These extreme fires create their own destructive weather.
ALMERÍA, SPAIN — July 2026. The deadly wildfire in southern Spain has renewed attention around sixth-generation fires, also known as megafires. Specialists use the term for extreme events whose size, intensity or behavior overwhelms conventional firefighting capacity. The Almería blaze has displayed several comparable characteristics, although a definitive technical classification remains pending.
Unlike an ordinary large fire, a megafire can alter the atmosphere surrounding it. Intense heat generates powerful convection columns, pyrocumulus clouds and unpredictable air currents that feed the flames. Burning material can be projected several kilometers ahead, creating secondary outbreaks beyond roads, rivers and firebreaks.
During its most violent phase, direct suppression may become practically impossible.

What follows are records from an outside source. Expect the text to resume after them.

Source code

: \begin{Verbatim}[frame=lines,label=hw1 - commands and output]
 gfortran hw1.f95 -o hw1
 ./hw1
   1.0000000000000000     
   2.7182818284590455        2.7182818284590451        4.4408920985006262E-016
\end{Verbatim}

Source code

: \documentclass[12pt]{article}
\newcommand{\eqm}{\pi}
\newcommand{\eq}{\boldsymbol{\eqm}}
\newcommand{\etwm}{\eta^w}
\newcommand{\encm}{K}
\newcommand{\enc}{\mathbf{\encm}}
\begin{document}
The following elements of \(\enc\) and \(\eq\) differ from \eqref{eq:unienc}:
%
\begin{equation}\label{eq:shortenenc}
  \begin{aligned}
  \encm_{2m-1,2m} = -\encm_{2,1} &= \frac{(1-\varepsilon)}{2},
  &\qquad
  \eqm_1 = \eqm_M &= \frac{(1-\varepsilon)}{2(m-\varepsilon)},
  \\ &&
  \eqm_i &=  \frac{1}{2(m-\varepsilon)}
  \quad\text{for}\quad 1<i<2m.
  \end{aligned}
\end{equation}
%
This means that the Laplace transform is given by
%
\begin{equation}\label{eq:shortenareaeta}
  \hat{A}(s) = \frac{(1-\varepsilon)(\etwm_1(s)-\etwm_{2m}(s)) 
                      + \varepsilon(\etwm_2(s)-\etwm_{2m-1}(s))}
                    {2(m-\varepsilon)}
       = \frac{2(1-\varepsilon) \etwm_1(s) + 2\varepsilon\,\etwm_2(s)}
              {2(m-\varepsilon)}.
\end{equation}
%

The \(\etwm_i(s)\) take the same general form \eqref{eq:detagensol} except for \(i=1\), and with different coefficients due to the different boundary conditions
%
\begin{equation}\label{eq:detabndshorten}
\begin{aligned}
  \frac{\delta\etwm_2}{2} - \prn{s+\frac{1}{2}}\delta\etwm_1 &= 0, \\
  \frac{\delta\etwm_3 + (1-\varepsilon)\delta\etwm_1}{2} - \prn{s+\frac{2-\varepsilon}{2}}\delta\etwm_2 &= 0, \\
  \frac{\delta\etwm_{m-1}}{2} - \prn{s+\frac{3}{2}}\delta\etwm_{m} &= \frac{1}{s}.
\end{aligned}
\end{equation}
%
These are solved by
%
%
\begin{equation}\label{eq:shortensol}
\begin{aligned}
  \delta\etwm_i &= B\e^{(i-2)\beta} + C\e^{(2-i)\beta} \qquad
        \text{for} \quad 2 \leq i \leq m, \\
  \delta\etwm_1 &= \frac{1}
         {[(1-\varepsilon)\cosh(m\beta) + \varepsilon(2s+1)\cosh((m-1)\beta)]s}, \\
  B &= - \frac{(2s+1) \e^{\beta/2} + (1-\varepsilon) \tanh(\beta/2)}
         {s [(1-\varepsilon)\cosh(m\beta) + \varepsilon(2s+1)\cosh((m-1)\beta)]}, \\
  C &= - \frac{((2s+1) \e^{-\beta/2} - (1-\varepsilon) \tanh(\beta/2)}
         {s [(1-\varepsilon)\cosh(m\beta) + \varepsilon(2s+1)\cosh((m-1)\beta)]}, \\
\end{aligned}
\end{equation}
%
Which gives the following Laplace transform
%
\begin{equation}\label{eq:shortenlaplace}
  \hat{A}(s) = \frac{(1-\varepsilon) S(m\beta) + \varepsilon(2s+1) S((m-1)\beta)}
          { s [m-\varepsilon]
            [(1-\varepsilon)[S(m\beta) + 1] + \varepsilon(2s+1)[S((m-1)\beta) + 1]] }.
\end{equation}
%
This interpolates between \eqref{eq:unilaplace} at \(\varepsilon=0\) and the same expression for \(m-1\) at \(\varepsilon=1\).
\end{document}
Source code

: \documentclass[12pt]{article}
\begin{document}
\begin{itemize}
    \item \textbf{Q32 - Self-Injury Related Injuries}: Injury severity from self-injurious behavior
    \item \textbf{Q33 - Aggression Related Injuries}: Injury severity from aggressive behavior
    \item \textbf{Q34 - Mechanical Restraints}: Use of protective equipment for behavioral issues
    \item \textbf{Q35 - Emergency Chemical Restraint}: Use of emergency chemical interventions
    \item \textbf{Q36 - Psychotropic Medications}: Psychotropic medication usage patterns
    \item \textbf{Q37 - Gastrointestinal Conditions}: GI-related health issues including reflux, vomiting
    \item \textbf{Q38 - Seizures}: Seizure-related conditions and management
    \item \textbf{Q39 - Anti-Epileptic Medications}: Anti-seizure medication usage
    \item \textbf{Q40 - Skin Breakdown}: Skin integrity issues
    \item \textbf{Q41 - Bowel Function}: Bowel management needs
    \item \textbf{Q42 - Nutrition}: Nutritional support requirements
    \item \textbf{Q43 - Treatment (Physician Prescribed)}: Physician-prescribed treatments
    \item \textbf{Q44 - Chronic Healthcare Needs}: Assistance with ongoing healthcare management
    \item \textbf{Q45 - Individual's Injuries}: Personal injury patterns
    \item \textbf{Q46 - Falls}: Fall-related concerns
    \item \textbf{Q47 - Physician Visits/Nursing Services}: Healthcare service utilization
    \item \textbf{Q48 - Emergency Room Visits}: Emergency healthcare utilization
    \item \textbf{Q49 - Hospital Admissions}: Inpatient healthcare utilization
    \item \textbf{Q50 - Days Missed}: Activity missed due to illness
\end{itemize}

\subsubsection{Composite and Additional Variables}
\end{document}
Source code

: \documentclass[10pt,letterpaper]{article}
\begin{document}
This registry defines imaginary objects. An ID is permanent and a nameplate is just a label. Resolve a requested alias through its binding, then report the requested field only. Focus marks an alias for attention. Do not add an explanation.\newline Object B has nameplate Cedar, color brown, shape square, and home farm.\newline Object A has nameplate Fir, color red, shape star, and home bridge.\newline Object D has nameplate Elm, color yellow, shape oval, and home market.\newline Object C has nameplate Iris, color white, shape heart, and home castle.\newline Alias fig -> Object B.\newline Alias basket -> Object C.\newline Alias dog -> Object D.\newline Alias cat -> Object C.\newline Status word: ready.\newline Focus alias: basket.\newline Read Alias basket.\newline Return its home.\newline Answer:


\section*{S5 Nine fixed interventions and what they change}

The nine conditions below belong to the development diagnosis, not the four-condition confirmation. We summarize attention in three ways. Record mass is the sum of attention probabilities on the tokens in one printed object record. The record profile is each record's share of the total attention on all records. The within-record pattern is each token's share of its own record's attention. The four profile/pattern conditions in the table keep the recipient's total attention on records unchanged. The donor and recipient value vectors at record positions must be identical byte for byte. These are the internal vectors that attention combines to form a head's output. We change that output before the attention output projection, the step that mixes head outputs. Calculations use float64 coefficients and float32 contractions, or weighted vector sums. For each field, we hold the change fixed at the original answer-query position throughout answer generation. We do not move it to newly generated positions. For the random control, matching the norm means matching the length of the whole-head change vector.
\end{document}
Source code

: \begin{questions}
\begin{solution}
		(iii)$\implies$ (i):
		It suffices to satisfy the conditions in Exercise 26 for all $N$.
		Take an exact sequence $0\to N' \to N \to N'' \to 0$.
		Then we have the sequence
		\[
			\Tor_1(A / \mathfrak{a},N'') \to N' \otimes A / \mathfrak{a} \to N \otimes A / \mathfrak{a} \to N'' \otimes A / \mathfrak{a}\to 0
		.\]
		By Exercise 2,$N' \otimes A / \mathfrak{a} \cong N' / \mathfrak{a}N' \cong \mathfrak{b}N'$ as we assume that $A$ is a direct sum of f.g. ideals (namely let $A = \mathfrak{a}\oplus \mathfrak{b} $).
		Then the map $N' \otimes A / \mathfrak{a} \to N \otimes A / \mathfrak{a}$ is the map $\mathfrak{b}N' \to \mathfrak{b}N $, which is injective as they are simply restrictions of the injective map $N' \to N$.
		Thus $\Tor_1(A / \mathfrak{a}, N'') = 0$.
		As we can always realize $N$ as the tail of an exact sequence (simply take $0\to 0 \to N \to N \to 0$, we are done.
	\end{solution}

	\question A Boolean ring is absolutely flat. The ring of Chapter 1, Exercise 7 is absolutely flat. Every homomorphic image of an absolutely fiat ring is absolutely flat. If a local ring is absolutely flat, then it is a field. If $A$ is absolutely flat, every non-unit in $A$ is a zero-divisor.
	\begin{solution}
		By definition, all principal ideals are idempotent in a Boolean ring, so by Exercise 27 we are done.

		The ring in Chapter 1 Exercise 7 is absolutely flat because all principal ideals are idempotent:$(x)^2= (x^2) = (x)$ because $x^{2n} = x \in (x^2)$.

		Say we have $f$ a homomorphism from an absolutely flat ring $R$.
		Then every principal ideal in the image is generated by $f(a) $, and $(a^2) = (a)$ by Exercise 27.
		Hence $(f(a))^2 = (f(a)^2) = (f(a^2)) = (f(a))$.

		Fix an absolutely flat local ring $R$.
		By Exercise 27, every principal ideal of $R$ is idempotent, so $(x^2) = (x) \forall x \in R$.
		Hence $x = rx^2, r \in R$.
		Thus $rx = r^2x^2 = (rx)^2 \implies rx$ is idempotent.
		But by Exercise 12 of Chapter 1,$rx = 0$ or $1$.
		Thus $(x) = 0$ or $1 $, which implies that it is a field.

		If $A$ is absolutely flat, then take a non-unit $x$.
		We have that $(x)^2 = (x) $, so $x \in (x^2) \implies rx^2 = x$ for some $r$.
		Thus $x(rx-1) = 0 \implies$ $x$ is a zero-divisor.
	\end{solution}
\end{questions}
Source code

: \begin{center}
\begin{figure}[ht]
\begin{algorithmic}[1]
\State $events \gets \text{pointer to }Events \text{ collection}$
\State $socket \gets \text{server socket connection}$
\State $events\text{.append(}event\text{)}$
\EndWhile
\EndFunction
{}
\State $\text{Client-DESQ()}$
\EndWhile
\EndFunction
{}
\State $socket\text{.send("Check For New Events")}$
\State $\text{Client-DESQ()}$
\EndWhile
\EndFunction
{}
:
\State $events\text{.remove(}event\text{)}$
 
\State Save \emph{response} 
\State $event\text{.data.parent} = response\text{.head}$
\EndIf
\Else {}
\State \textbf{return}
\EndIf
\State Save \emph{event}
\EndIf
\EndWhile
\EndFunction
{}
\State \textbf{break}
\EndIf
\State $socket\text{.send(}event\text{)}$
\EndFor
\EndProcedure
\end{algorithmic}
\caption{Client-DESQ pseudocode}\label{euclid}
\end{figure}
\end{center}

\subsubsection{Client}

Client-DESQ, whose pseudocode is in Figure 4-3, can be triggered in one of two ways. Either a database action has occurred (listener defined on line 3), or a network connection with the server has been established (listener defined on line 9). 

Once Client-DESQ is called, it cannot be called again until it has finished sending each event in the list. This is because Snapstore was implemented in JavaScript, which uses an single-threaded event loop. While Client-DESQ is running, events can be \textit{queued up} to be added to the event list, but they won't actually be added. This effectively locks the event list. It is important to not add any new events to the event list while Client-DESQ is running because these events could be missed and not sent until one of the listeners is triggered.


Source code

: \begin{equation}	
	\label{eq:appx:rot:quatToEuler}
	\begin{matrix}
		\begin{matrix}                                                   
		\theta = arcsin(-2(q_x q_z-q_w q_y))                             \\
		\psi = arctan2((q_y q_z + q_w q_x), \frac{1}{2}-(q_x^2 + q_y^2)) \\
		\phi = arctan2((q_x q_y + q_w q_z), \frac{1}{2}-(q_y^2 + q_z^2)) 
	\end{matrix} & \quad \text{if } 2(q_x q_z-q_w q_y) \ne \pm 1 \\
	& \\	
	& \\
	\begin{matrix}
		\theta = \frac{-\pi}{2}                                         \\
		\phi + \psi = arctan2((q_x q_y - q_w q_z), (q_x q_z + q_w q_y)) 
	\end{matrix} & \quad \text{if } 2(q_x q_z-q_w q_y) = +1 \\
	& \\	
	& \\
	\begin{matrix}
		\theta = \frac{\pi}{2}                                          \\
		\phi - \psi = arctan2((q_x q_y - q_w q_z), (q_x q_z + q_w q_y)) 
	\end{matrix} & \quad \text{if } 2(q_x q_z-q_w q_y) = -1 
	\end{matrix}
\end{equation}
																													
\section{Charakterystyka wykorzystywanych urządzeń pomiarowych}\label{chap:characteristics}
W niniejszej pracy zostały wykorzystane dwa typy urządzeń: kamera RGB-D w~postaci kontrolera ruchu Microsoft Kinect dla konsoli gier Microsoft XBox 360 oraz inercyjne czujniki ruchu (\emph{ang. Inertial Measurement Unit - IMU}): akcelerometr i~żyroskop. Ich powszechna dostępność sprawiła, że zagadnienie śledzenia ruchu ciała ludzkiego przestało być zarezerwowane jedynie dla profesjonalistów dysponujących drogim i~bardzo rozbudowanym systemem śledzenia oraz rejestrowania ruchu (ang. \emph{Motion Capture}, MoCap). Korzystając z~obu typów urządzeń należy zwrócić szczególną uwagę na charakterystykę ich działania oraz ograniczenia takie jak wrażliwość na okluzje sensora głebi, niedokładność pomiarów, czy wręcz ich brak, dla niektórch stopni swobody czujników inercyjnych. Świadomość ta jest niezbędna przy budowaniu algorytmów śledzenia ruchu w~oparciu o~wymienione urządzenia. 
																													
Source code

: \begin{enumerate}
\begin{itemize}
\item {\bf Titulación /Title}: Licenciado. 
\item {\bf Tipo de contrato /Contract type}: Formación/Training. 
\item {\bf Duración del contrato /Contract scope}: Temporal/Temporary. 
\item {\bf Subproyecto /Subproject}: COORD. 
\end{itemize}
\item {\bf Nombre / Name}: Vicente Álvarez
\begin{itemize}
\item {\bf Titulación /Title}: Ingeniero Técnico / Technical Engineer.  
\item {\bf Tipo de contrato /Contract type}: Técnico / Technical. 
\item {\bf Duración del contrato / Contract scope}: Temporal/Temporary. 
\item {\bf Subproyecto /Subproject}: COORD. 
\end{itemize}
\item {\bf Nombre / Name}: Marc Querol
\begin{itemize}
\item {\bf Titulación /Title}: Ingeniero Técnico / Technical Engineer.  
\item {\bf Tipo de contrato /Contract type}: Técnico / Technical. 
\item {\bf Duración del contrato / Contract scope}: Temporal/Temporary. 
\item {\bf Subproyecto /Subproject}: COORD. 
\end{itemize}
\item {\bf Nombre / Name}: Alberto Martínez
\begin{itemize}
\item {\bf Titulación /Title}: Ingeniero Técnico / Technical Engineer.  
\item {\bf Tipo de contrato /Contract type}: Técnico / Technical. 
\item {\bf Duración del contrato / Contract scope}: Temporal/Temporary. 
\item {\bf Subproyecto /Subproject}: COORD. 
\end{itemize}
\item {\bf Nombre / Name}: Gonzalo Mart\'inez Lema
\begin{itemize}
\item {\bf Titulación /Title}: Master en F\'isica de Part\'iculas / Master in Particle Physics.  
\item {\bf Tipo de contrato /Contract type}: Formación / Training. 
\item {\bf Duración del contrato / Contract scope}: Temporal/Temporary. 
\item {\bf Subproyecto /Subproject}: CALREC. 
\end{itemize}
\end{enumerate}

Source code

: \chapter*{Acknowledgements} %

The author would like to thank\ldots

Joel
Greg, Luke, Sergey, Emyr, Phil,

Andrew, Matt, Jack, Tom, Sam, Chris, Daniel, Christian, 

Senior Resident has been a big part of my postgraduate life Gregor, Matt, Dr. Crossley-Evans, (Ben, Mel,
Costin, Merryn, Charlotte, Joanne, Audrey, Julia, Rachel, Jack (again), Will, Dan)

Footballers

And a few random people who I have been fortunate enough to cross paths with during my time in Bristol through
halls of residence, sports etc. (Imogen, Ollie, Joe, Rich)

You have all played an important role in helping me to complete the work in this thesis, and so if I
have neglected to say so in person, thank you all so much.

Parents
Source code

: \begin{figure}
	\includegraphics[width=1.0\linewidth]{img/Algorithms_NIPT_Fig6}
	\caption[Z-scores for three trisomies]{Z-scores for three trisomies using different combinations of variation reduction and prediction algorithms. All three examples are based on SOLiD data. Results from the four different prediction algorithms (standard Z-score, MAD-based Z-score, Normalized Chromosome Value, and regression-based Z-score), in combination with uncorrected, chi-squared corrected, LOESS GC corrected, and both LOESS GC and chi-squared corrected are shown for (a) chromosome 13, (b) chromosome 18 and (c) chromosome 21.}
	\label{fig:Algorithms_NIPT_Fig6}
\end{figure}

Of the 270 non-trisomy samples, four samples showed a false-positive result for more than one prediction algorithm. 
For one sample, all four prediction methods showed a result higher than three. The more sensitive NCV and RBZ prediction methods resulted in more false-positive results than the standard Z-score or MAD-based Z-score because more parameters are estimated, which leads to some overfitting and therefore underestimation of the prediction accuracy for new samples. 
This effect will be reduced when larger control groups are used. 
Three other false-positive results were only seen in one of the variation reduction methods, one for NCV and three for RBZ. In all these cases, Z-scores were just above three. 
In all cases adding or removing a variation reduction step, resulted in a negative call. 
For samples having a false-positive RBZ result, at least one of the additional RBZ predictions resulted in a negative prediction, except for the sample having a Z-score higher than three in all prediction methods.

Aircraft cannot operate safely through dense smoke and turbulent air, while ground crews risk being trapped by sudden changes in direction and speed. Firefighters must often protect lives, evacuate communities and wait for lower winds, higher humidity or reduced temperatures before attempting containment.
The concept of fire “generations” was developed by Catalan wildfire specialists as a planning tool to explain how changing landscapes produce increasingly complex emergencies. Sixth-generation events represent the most extreme stage: fires capable of creating their own local weather and spreading faster than evacuation or suppression systems can respond.
Climate change is increasing periods of extreme heat and prolonged drought, while rural abandonment allows dry vegetation to accumulate across unmanaged land. Together, these conditions create enormous quantities of combustible material. Prevention therefore depends increasingly on forest management, controlled burns, grazing, early detection and carefully planned evacuation routes.
A megafire is not simply larger—it changes the rules of the emergency.